Описание наблюдательным автором примет деформации личности ещё очень юного, инфантильного и эмоционально крайне уязвимого Николая Гавриловича в новых, непривычных для него условиях, предельно красноречиво и служит прекрасным материалом для понимания зарождения и развития его маргинальных черт: «…вот, уже студентом, – сообщается читателю, – Николай Гаврилович украдкой списывает: “Человек есть то, что ест”»,16422 – украдкой, так как даже предположительная возможность какого бы то ни было приятия этой вопиюще примитивной максимы Фейербаха кощунственна по отношению к самому духу полученного семинаристом воспитания, и став студентом, он пока только тайно пробует приобщиться к ней. «“Будь вторым Спасителем”, – советует ему лучший друг, – и как он вспыхивает, робкий! слабый!»,16433 – точно и кратко, отбирая самое необходимое из дневниковых записей Чернышевского конца 1848 и мая 1849 года, биограф даёт исключительно ёмкую и одновременно парадоксальную характеристику личности, сочетающей низкую самооценку с непомерными, на грани мегаломании, претензиями.
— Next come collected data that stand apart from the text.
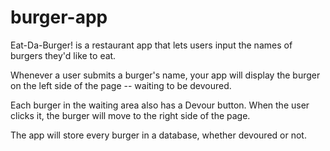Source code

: # burger-app

Eat-Da-Burger! is a restaurant app that lets users input the names of burgers they'd like to eat.

Whenever a user submits a burger's name, your app will display the burger on the left side of the page -- waiting to be devoured.

Each burger in the waiting area also has a Devour button. When the user clicks it, the burger will move to the right side of the page.

The app will store every burger in a database, whether devoured or not.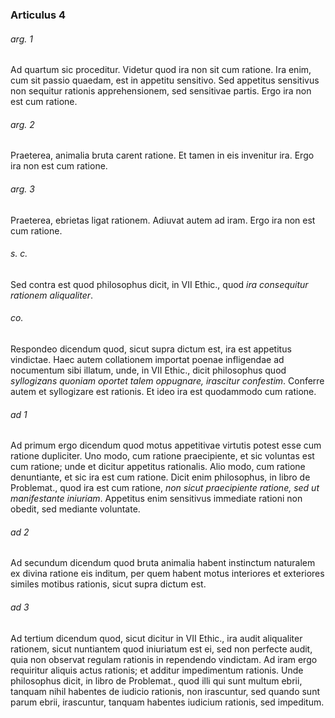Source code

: ### Articulus 4

###### arg. 1
Ad quartum sic proceditur. Videtur quod ira non sit cum ratione. Ira enim, cum sit passio quaedam, est in appetitu sensitivo. Sed appetitus sensitivus non sequitur rationis apprehensionem, sed sensitivae partis. Ergo ira non est cum ratione.

###### arg. 2
Praeterea, animalia bruta carent ratione. Et tamen in eis invenitur ira. Ergo ira non est cum ratione.

###### arg. 3
Praeterea, ebrietas ligat rationem. Adiuvat autem ad iram. Ergo ira non est cum ratione.

###### s. c.
Sed contra est quod philosophus dicit, in VII Ethic., quod *ira consequitur rationem aliqualiter*.

###### co.
Respondeo dicendum quod, sicut supra dictum est, ira est appetitus vindictae. Haec autem collationem importat poenae infligendae ad nocumentum sibi illatum, unde, in VII Ethic., dicit philosophus quod *syllogizans quoniam oportet talem oppugnare, irascitur confestim*. Conferre autem et syllogizare est rationis. Et ideo ira est quodammodo cum ratione.

###### ad 1
Ad primum ergo dicendum quod motus appetitivae virtutis potest esse cum ratione dupliciter. Uno modo, cum ratione praecipiente, et sic voluntas est cum ratione; unde et dicitur appetitus rationalis. Alio modo, cum ratione denuntiante, et sic ira est cum ratione. Dicit enim philosophus, in libro de Problemat., quod ira est cum ratione, *non sicut praecipiente ratione, sed ut manifestante iniuriam*. Appetitus enim sensitivus immediate rationi non obedit, sed mediante voluntate.

###### ad 2
Ad secundum dicendum quod bruta animalia habent instinctum naturalem ex divina ratione eis inditum, per quem habent motus interiores et exteriores similes motibus rationis, sicut supra dictum est.

###### ad 3
Ad tertium dicendum quod, sicut dicitur in VII Ethic., ira audit aliqualiter rationem, sicut nuntiantem quod iniuriatum est ei, sed non perfecte audit, quia non observat regulam rationis in rependendo vindictam. Ad iram ergo requiritur aliquis actus rationis; et additur impedimentum rationis. Unde philosophus dicit, in libro de Problemat., quod illi qui sunt multum ebrii, tanquam nihil habentes de iudicio rationis, non irascuntur, sed quando sunt parum ebrii, irascuntur, tanquam habentes iudicium rationis, sed impeditum.

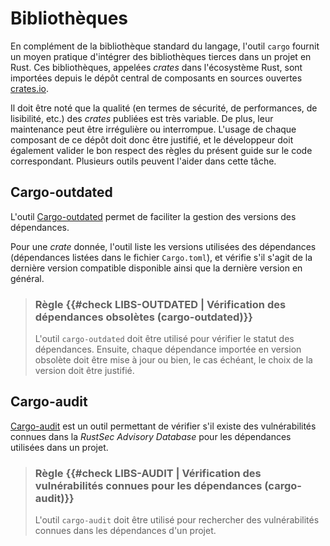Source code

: # Bibliothèques

En complément de la bibliothèque standard du langage, l'outil `cargo` fournit un
moyen pratique d'intégrer des bibliothèques tierces dans un projet en Rust. Ces
bibliothèques, appelées *crates* dans l'écosystème Rust, sont importées depuis
le dépôt central de composants en sources ouvertes [crates.io](https://crates.io).

Il doit être noté que la qualité (en termes de sécurité, de performances, de
lisibilité, etc.) des *crates* publiées est très variable. De plus, leur
maintenance peut être irrégulière ou interrompue. L'usage de chaque composant
de ce dépôt doit donc être justifié, et le développeur doit également valider le
bon respect des règles du présent guide sur le code correspondant. Plusieurs
outils peuvent l'aider dans cette tâche.

## Cargo-outdated

L'outil [Cargo-outdated] permet de faciliter la gestion des versions des
dépendances.

Pour une *crate* donnée, l'outil liste les versions utilisées des dépendances
(dépendances listées dans le fichier `Cargo.toml`), et vérifie s'il s'agit de la
dernière version compatible disponible ainsi que la dernière version en général.

> ### Règle {{#check LIBS-OUTDATED | Vérification des dépendances obsolètes (cargo-outdated)}}
>
> L'outil `cargo-outdated` doit être utilisé pour vérifier le statut des
> dépendances. Ensuite, chaque dépendance importée en version obsolète doit
> être mise à jour ou bien, le cas échéant, le choix de la version doit être
> justifié.

[cargo-outdated]: https://github.com/kbknapp/cargo-outdated

## Cargo-audit

[Cargo-audit] est un outil permettant de vérifier s'il existe des vulnérabilités
connues dans la *RustSec Advisory Database* pour les dépendances utilisées dans
un projet.

> ### Règle {{#check LIBS-AUDIT | Vérification des vulnérabilités connues pour les dépendances (cargo-audit)}}
>
> L'outil `cargo-audit` doit être utilisé pour rechercher des vulnérabilités
> connues dans les dépendances d'un projet.

[cargo-audit]: https://github.com/RustSec/cargo-audit

<!-- ## Code *unsafe* dans les bibliothèques -->

<!--
<mark>TODO</mark>: les blocs de code `unsafe` sont discutés dans le chapitre 
suivant. Le développeur a besoin de s'assurer que ces types de blocs ne sont pas
mal utilisés dans les dépendances de son projet.
-->

<!--
> ### Recommandation {{#check LIBS-UNSAFE | Vérification du code *unsafe* dans les dépendances}}
>
> <mark>TODO</mark>: vérifier qu'il n'y a pas de bloc `unsafe` dans les
> dépendances (à l'aide d'un outil ?).
-->
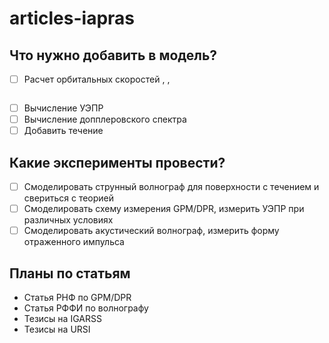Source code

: # articles-iapras

## Что нужно добавить в модель?
- [ ] Расчет орбитальных скоростей 
<img src="https://latex.codecogs.com/svg.latex?\;v_x" title=""/>,
<img src="https://latex.codecogs.com/svg.latex?\;v_y" title=""/>,
<img src="https://latex.codecogs.com/svg.latex?\;v_z" title=""/>

- [ ] Вычисление УЭПР
- [ ] Вычисление допплеровского спектра
- [ ] Добавить течение

## Какие эксперименты провести? 
- [ ] Смоделировать струнный волнограф для поверхности с течением и свериться с теорией
- [ ] Смоделировать схему измерения GPM/DPR, измерить УЭПР при различных условиях
- [ ] Смоделировать акустический волнограф, измерить форму отраженного импульса

## Планы по статьям
- Статья РНФ  по GPM/DPR
- Статья РФФИ по волнографу
- Тезисы на IGARSS
- Тезисы на URSI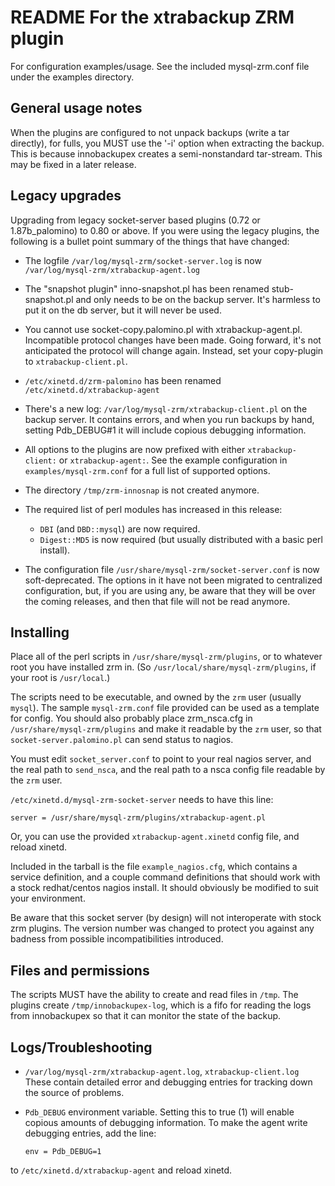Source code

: # README For the xtrabackup ZRM plugin #

For configuration examples/usage. See the included mysql-zrm.conf file
under the examples directory.

## General usage notes ##

When the plugins are configured to not unpack backups (write a tar directly),
for fulls, you MUST use the '-i' option when extracting the backup. This is
because innobackupex creates a semi-nonstandard tar-stream. This may be fixed
in a later release.


## Legacy upgrades ##

Upgrading from legacy socket-server based plugins (0.72 or 1.87b_palomino)
to 0.80 or above. If you were using the legacy plugins, the following is a
bullet point summary of the things that have changed:

* The logfile `/var/log/mysql-zrm/socket-server.log` is now `/var/log/mysql-zrm/xtrabackup-agent.log`

* The "snapshot plugin" inno-snapshot.pl has been renamed stub-snapshot.pl and only needs to be
on the backup server. It's harmless to put it on the db server, but it will never be used.

* You cannot use socket-copy.palomino.pl with xtrabackup-agent.pl. Incompatible protocol changes
have been made. Going forward, it's not anticipated the protocol will change again.
Instead, set your copy-plugin to `xtrabackup-client.pl`.

* `/etc/xinetd.d/zrm-palomino` has been renamed `/etc/xinetd.d/xtrabackup-agent`
* There's a new log: `/var/log/mysql-zrm/xtrabackup-client.pl` on the backup server.
It contains errors, and when you run backups by hand, setting Pdb_DEBUG#1 it will include copious
debugging information.

* All options to the plugins are now prefixed with either `xtrabackup-client:` or `xtrabackup-agent:`.
See the example configuration in `examples/mysql-zrm.conf` for a full list of supported options.

* The directory `/tmp/zrm-innosnap` is not created anymore.

* The required list of perl modules has increased in this release:
    - `DBI` (and `DBD::mysql`) are now required.
    - `Digest::MD5` is now required (but usually distributed with a basic perl install).

* The configuration file `/usr/share/mysql-zrm/socket-server.conf` is now soft-deprecated.
The options in it have not been migrated to centralized configuration, but, if you are
using any, be aware that they will be over the coming releases, and then that file will
not be read anymore.

## Installing ##

Place all of the perl scripts in `/usr/share/mysql-zrm/plugins`, or to
whatever root you have installed zrm in. (So
`/usr/local/share/mysql-zrm/plugins`, if your root is `/usr/local`.)

The scripts need to be executable, and owned by the `zrm` user (usually `mysql`).
The sample `mysql-zrm.conf` file provided can be used as a template for config.
You should also probably place zrm_nsca.cfg in `/usr/share/mysql-zrm/plugins`
and make it readable by the `zrm` user, so that `socket-server.palomino.pl` can
send status to nagios.

You must edit `socket_server.conf` to point to your real nagios server,
and the real path to `send_nsca`, and the real path to a nsca config file readable
by the `zrm` user.

`/etc/xinetd.d/mysql-zrm-socket-server` needs to have this line:

    server = /usr/share/mysql-zrm/plugins/xtrabackup-agent.pl

Or, you can use the provided `xtrabackup-agent.xinetd` config file, and reload xinetd.

Included in the tarball is the file `example_nagios.cfg`, which contains a service
definition, and a couple command definitions that should work with a stock
redhat/centos nagios install. It should obviously be modified to suit your environment.

Be aware that this socket server (by design) will not interoperate with stock zrm
plugins. The version number was changed to protect you against any badness from
possible incompatibilities introduced.

## Files and permissions ##

The scripts MUST have the ability to create and read files in `/tmp`.  The
plugins create `/tmp/innobackupex-log`, which is a fifo for reading the logs
from innobackupex so that it can monitor the state of the backup.

## Logs/Troubleshooting ##

- `/var/log/mysql-zrm/xtrabackup-agent.log`, `xtrabackup-client.log`
These contain detailed error and debugging entries for tracking down the
source of problems.
- `Pdb_DEBUG` environment variable.
Setting this to true (1) will enable copious amounts of debugging information.
To make the agent write debugging entries, add the line:

    `env = Pdb_DEBUG=1`

to `/etc/xinetd.d/xtrabackup-agent` and reload xinetd.
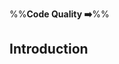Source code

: <link rel="stylesheet" href="{{baseUrl}}/css/textbook.css">

<div class="website-content">

%%**Code Quality :arrow_right:**%%

## Introduction

<div id="main">

<include src="basics/embed.md" />

</div>

</div>
</div>
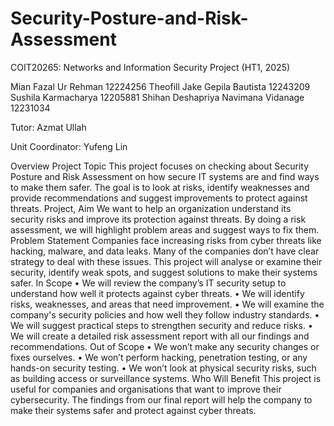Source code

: # Security-Posture-and-Risk-Assessment

COIT20265: Networks and Information Security Project (HT1, 2025)


Mian Fazal Ur Rehman	12224256
Theofill Jake Gepila Bautista	12243209
Sushila Karmacharya	12205881
Shihan Deshapriya Navimana Vidanage	12231034



Tutor: Azmat Ullah

Unit Coordinator: 
Yufeng Lin






Overview
Project Topic
This project focuses on checking about Security Posture and Risk Assessment on how secure IT systems are and find ways to make them safer. The goal is to look at risks, identify weaknesses and provide recommendations and suggest improvements to protect against threats.
Project, Aim
We want to help an organization understand its security risks and improve its protection against threats. By doing a risk assessment, we will highlight problem areas and suggest ways to fix them.
Problem Statement 
Companies face increasing risks from cyber threats like hacking, malware, and data leaks. Many of the companies don’t have clear strategy to deal with these issues. This project will analyse or examine their security, identify weak spots, and suggest solutions to make their systems safer.
In Scope
•	We will review the company’s IT security setup to understand how well it protects against cyber threats.
•	We will identify risks, weaknesses, and areas that need improvement.
•	We will examine the company's security policies and how well they follow industry standards.
•	We will suggest practical steps to strengthen security and reduce risks.
•	We will create a detailed risk assessment report with all our findings and recommendations.
Out of Scope
•	We won’t make any security changes or fixes ourselves.
•	We won’t perform hacking, penetration testing, or any hands-on security testing.
•	We won’t look at physical security risks, such as building access or surveillance systems.
Who Will Benefit 
This project is useful for companies and organisations that want to improve their cybersecurity. The findings from our final report will help the company to make their systems safer and protect against cyber threats. 




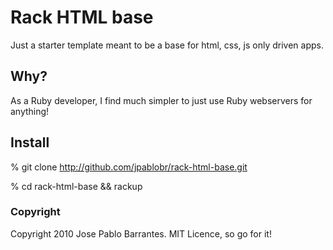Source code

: # Rack HTML base

Just a starter template meant to be a base for html, css, js only driven apps.

## Why?

As a Ruby developer, I find much simpler to just use Ruby webservers for anything!

## Install

   % git clone http://github.com/jpablobr/rack-html-base.git

   % cd rack-html-base && rackup

### Copyright

Copyright 2010 Jose Pablo Barrantes. MIT Licence, so go for it!
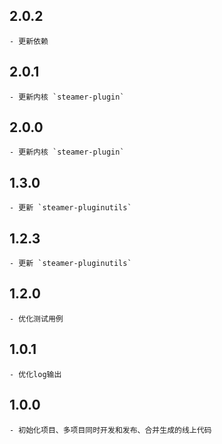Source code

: ## 2.0.2
	- 更新依赖

## 2.0.1
	- 更新内核 `steamer-plugin`

## 2.0.0
	- 更新内核 `steamer-plugin`

## 1.3.0
	- 更新 `steamer-pluginutils`


## 1.2.3
	- 更新 `steamer-pluginutils`


## 1.2.0
	- 优化测试用例


## 1.0.1
	- 优化log输出


## 1.0.0 
	- 初始化项目、多项目同时开发和发布、合并生成的线上代码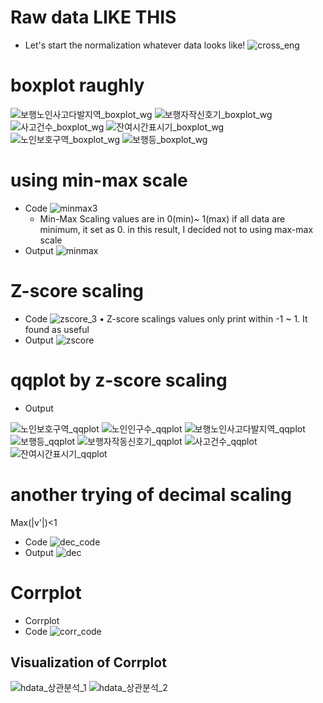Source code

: # Raw data LIKE THIS

- Let's start the normalization whatever data looks like! 
![cross_eng](https://user-images.githubusercontent.com/30692767/98516929-84a61f00-22b0-11eb-8597-34dd2a1191d2.png)


# boxplot raughly
![보행노인사고다발지역_boxplot_wg](https://user-images.githubusercontent.com/30692767/98513986-1eb79880-22ac-11eb-935e-181c57c56a4e.png)
![보행자작신호기_boxplot_wg](https://user-images.githubusercontent.com/30692767/98513988-1f502f00-22ac-11eb-9e67-c8912dbe2181.png)
![사고건수_boxplot_wg](https://user-images.githubusercontent.com/30692767/98513990-1fe8c580-22ac-11eb-98e4-b3ab07c8e1cd.png)
![잔여시간표시기_boxplot_wg](https://user-images.githubusercontent.com/30692767/98513991-1fe8c580-22ac-11eb-8243-207da2451fb9.png)
![노인보호구역_boxplot_wg](https://user-images.githubusercontent.com/30692767/98513992-20815c00-22ac-11eb-8813-7fe4b65f8e43.png)
![보행등_boxplot_wg](https://user-images.githubusercontent.com/30692767/98513987-1eb79880-22ac-11eb-8b4a-5d988401cbf8.png)

# using min-max scale

- Code
![minmax3](https://user-images.githubusercontent.com/30692767/98516304-abb02100-22af-11eb-980a-a6b9a74802af.png)
	- Min-Max Scaling values are in 0(min)~ 1(max) if all data are minimum, it set as 0. in this result, I decided not to using max-max scale
- Output
![minmax](https://user-images.githubusercontent.com/30692767/98516287-a81c9a00-22af-11eb-9413-67de3118589a.png)
# Z-score scaling 

- Code
![zscore_3](https://user-images.githubusercontent.com/30692767/98516303-abb02100-22af-11eb-8b70-11db8df1c14b.png)
	• Z-score scalings values only print within -1 ~ 1. It found as useful
- Output
![zscore](https://user-images.githubusercontent.com/30692767/98516289-a81c9a00-22af-11eb-9e20-b33d5187627a.png)


# qqplot by z-score scaling
- Output

![노인보호구역_qqplot](https://user-images.githubusercontent.com/30692767/98516437-d7cba200-22af-11eb-98e7-bf82829cb2f7.png)
![노인인구수_qqplot](https://user-images.githubusercontent.com/30692767/98516440-d8fccf00-22af-11eb-800c-389bd363e3ca.png)
![보행노인사고다발지역_qqplot](https://user-images.githubusercontent.com/30692767/98516441-d9956580-22af-11eb-934e-35997e46476a.png)
![보행등_qqplot](https://user-images.githubusercontent.com/30692767/98516443-d9956580-22af-11eb-921b-2fa95858059d.png)
![보행자작동신호기_qqplot](https://user-images.githubusercontent.com/30692767/98516444-da2dfc00-22af-11eb-9028-40df4f550514.png)
![사고건수_qqplot](https://user-images.githubusercontent.com/30692767/98516446-da2dfc00-22af-11eb-8737-64cad1e26d8e.png)
![잔여시간표시기_qqplot](https://user-images.githubusercontent.com/30692767/98516448-dac69280-22af-11eb-8528-e880bb425b04.png)
# another trying of decimal scaling
Max(|v'|)<1 
- Code
![dec_code](https://user-images.githubusercontent.com/30692767/98516831-5d4f5200-22b0-11eb-9e2a-ea262a3a5855.png)
- Output
![dec](https://user-images.githubusercontent.com/30692767/98516834-5e807f00-22b0-11eb-9f07-71bffb1df6ff.png)


# Corrplot
- Corrplot
- Code
![corr_code](https://user-images.githubusercontent.com/30692767/98516658-1cefd400-22b0-11eb-8c1d-ee8accd0bca4.png)

## Visualization of Corrplot
![hdata_상관분석_1](https://user-images.githubusercontent.com/30692767/98516474-e1550a00-22af-11eb-8ae4-18ca3a01f9e0.png)
![hdata_상관분석_2](https://user-images.githubusercontent.com/30692767/98516477-e2863700-22af-11eb-9283-5c870a70fa77.png)

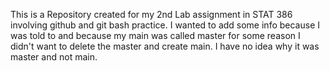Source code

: This is a Repository created for my 2nd Lab assignment in STAT 386 involving github and git bash practice.
I wanted to add some info because I was told to and because my main was called master for some reason I didn't want to delete the master and create main. I have no idea why it was master and not main.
Начав сомневаться в привычной чуть ли не с детства системе ценностей, Чернышевский обнаруживает склонность к кардинальному её пересмотру: «Но “Святой Дух” надобно заменить “Здравым смыслом”. Ведь бедность порождает порок… Христос второй прежде всего покончит с нуждой вещественной», а проповедовать нравственность – это уж потом.16441 В логике этого рассуждения – поразительный своей ментальной акробатикой эффект двойного (и чреватого смертельным, для целей руководящей идеи, исходом) сальто в сознании недавнего семинариста; с одной стороны, он выворачивает наизнанку своё восприятие действительности – с религиозного, идеалистического на примитивное, вульгарно материалистическое, а с другой – умудряется, игнорируя всем известный опыт истории человечества, полный войн и разного рода раздоров и преступлений, приписать природе человека некое исходное, то есть очевидно идеалистическое, доброе начало. «И странно сказать, но … что-то сбылось, – да, что-то как будто сбылось. Биографы размечают евангельскими вехами его тернистый путь».16452 Невольно признавая, что судьба Чернышевского отмечена печатью евангельского мессианства, биограф, однако, явно задаётся целью дезавуировать, обесценить жизнетворческие усилия своего антигероя представить себя подобием «второго Христа», изображая их как нелепые и зряшные потуги, как циклическое повторение неких, вхолостую работающих «тем», как бессмысленные их вращение по замкнутому, порочному кругу. Тем не менее, вопреки заявленной автором концепции, само содержание и логика повествования биографии Чернышевского противоречат этому. Мы имеем дело не с набором случайных «тем», а с одной, главной темой – служения общему благу, – которую нельзя рассматривать иначе как подлинное призвание Чернышевского, столь же подлинное, как бы к нему ни относиться, сколь подлинным призванием Набокова была литература. Да, «что-то сбылось»! Сбылись жизнь и судьба, посвящённые одной сверхценной идее (она же – тема, и она же – цель). Всё остальное было ей подчинено, в неё включено, более или менее структурно-иерархически в ней как-то располагаясь, нацеливаясь на стратегию и тактику и нащупывая конкретные методы и средства её реализации.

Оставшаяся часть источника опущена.